Instructions to follow
Write out the whole listing exactly; no images belong in it.

Provided records
===

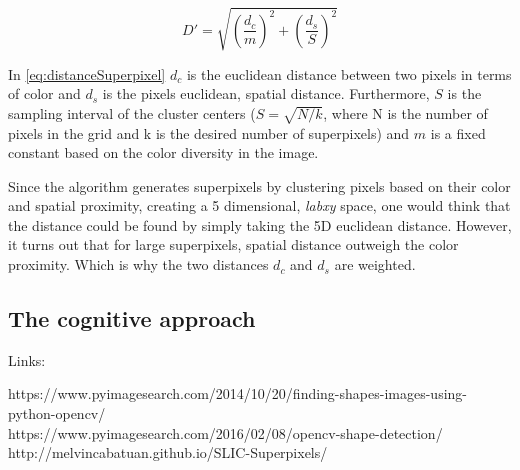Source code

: \begin{equation}
	D'=\sqrt{\left(\frac{d_{c}}{m}\right)^{2} + \left(\frac{d_{s}}{S}\right)^{2}}
	\label{eq:distanceSuperpixel}
\end{equation}

In \autoref{eq:distanceSuperpixel} $d_{c}$ is the euclidean distance between two pixels in terms of color and $d_{s}$ is the pixels euclidean, spatial distance. Furthermore, $S$ is the sampling interval of the cluster centers ($S = \sqrt{N/k}$, where N is the number of pixels in the grid and k is the desired number of superpixels) and $m$ is a fixed constant based on the color diversity in the image.

Since the algorithm generates superpixels by clustering pixels based on their color and spatial proximity, creating a 5 dimensional, \textit{labxy} space, one would think that the distance could be found by simply taking the 5D euclidean distance. However, it turns out that for large superpixels, spatial distance outweigh the color proximity. Which is why the two distances $d_{c}$ and $d_{s}$ are weighted.

\subsection{The cognitive approach}

Links:

https://www.pyimagesearch.com/2014/10/20/finding-shapes-images-using-python-opencv/\\
https://www.pyimagesearch.com/2016/02/08/opencv-shape-detection/
\\
http://melvincabatuan.github.io/SLIC-Superpixels/
\\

===

Response
Source code

: \begin{equation}
	D'=\sqrt{\left(\frac{d_{c}}{m}\right)^{2} + \left(\frac{d_{s}}{S}\right)^{2}}
	\label{eq:distanceSuperpixel}
\end{equation}

In \autoref{eq:distanceSuperpixel} $d_{c}$ is the euclidean distance between two pixels in terms of color and $d_{s}$ is the pixels euclidean, spatial distance. Furthermore, $S$ is the sampling interval of the cluster centers ($S = \sqrt{N/k}$, where N is the number of pixels in the grid and k is the desired number of superpixels) and $m$ is a fixed constant based on the color diversity in the image.

Since the algorithm generates superpixels by clustering pixels based on their color and spatial proximity, creating a 5 dimensional, \textit{labxy} space, one would think that the distance could be found by simply taking the 5D euclidean distance. However, it turns out that for large superpixels, spatial distance outweigh the color proximity. Which is why the two distances $d_{c}$ and $d_{s}$ are weighted.

\subsection{The cognitive approach}

Links:

https://www.pyimagesearch.com/2014/10/20/finding-shapes-images-using-python-opencv/\\
https://www.pyimagesearch.com/2016/02/08/opencv-shape-detection/
\\
http://melvincabatuan.github.io/SLIC-Superpixels/
\\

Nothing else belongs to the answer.